Abstract

Objectives: Most of the published research on in-hospital cardiac arrest (IHCA) is limited to studies in the developed world and included mainly Caucasian and African-American patients. The world literature on the clinical epidemiology of IHCA in other ethnic groups is very scarce. The aim of this study was to compare the clinical characteristics, risk profiles and outcome of Middle Eastern Arabs compared to South Asians patients with IHCA using a 20-year national cardiology registry in a Middle-Eastern Country. Methods: Retrospective analysis of all patients that developed IHCA in Qatar from 1991 through 2010 was made.
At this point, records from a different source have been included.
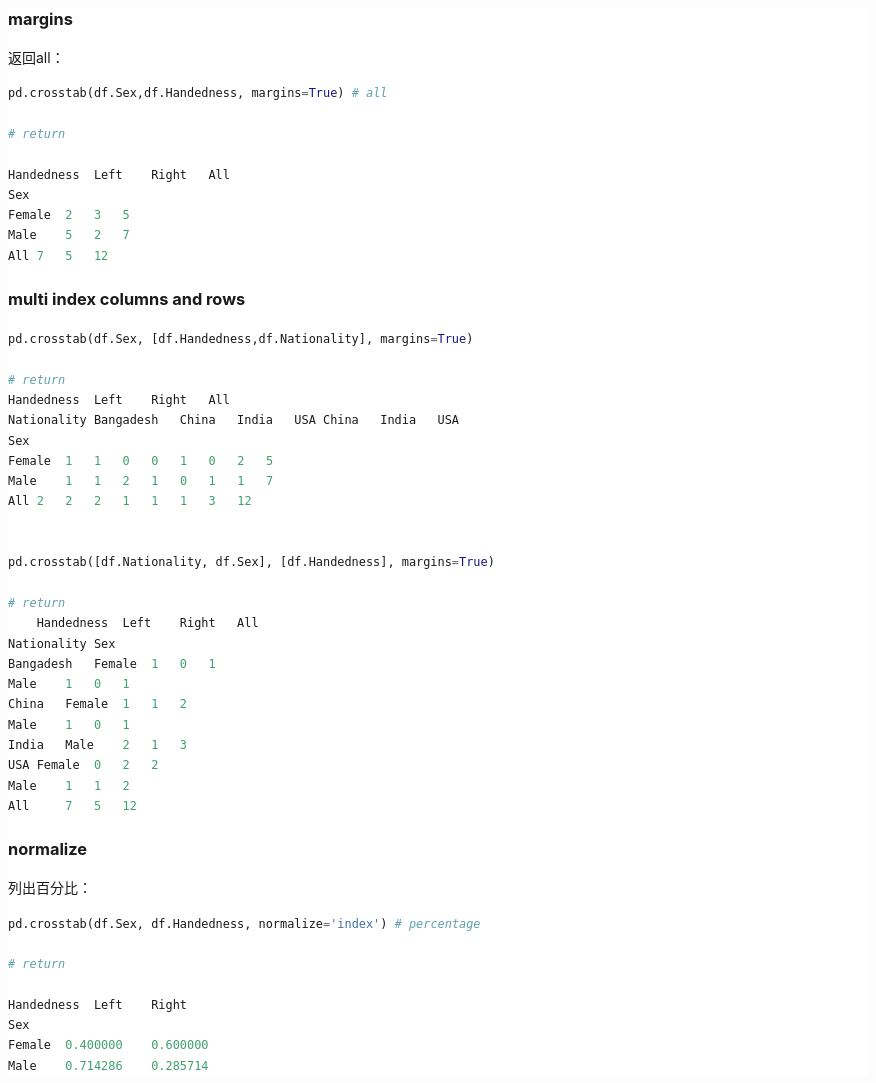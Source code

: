 ### margins 
返回all：

```python
pd.crosstab(df.Sex,df.Handedness, margins=True) # all

# return

Handedness	Left	Right	All
Sex			
Female	2	3	5
Male	5	2	7
All	7	5	12
```

### multi index columns and rows

```python
pd.crosstab(df.Sex, [df.Handedness,df.Nationality], margins=True)

# return
Handedness	Left	Right	All
Nationality	Bangadesh	China	India	USA	China	India	USA	
Sex								
Female	1	1	0	0	1	0	2	5
Male	1	1	2	1	0	1	1	7
All	2	2	2	1	1	1	3	12


pd.crosstab([df.Nationality, df.Sex], [df.Handedness], margins=True)

# return
	Handedness	Left	Right	All
Nationality	Sex			
Bangadesh	Female	1	0	1
Male	1	0	1
China	Female	1	1	2
Male	1	0	1
India	Male	2	1	3
USA	Female	0	2	2
Male	1	1	2
All		7	5	12
```

### normalize
列出百分比：

```python
pd.crosstab(df.Sex, df.Handedness, normalize='index') # percentage

# return

Handedness	Left	Right
Sex		
Female	0.400000	0.600000
Male	0.714286	0.285714
```
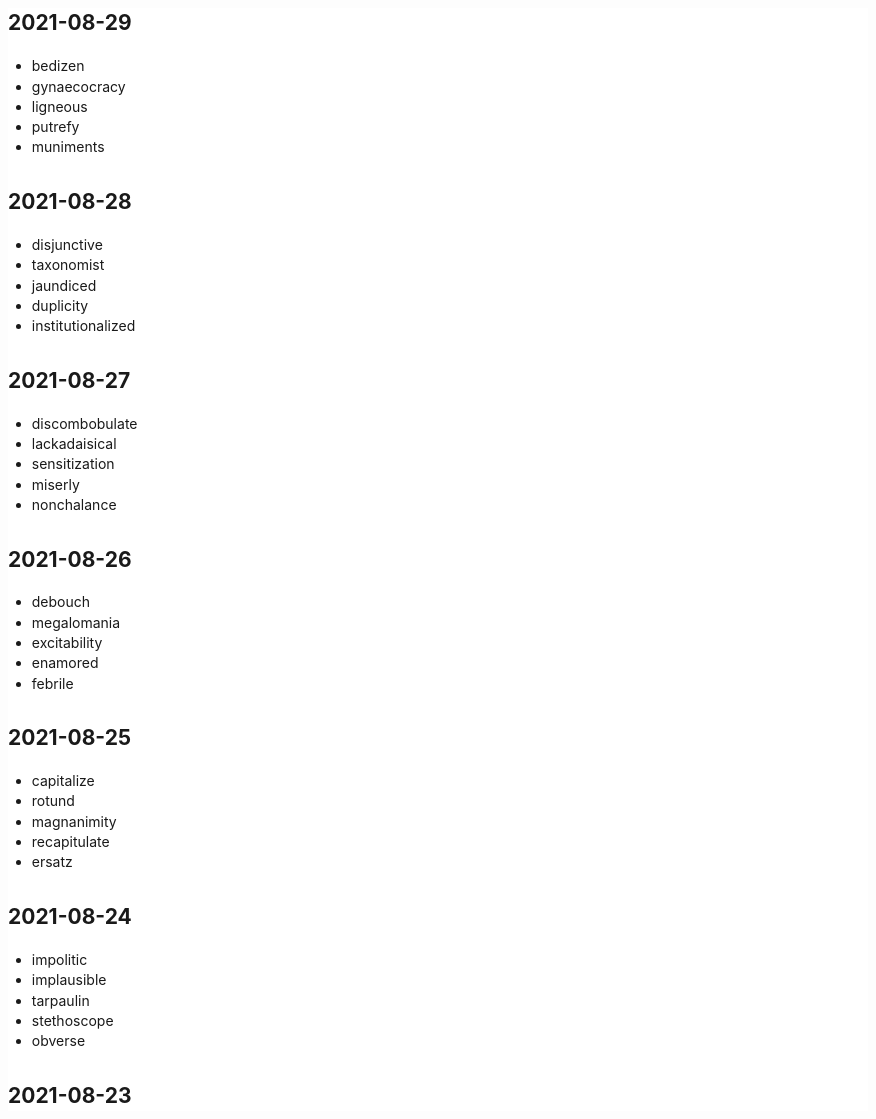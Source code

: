 ## 2021-08-29

- bedizen
- gynaecocracy
- ligneous
- putrefy
- muniments

## 2021-08-28

- disjunctive
- taxonomist
- jaundiced
- duplicity
- institutionalized

## 2021-08-27

- discombobulate
- lackadaisical
- sensitization
- miserly
- nonchalance

## 2021-08-26

- debouch
- megalomania
- excitability
- enamored
- febrile

## 2021-08-25

- capitalize
- rotund
- magnanimity
- recapitulate
- ersatz

## 2021-08-24

- impolitic
- implausible
- tarpaulin
- stethoscope
- obverse

## 2021-08-23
Patients were compared according to ethnicity. Clinical characteristics, management and outcomes were analyzed. Results: During the 20-years period 41,436 patients were hospitalized to the cardiology service in Qatar from 1991 to end of 2010. Of these 22755 were Arabs and 13905 South Asians. The remaining patients were from many other ethnicities and were excluded for the purpose of this study. Of the 2 study groups 1529 patients developed IHCA during hospitalization; 1079 Arabs (4.7%) and 450 South Asians (3.2%), p = 0.001. Arabs with IHCA were 13 years older and had a higher body mass index compared to Asians. Arabs had significantly higher prevalence of hypertension, diabetes mellitus, chronic renal impairment and prior myocardial infarction while current smoking status and acute coronary syndromes were significantly more common in Asians. The in-hospital mortality rate was significantly higher in Arabs with IHCA compared to Asians (82.8% versus 78%; p=003) [table]. Conclusions: Our study demonstrates that Arabs have a higher incidence of IHCA compared to South Asians and that this is associated with a lower in-hospital survival rates and a higher cardiovascular risk profiles in Arabs. The current study underscores the need to study IHCA among various ethnicities around the world.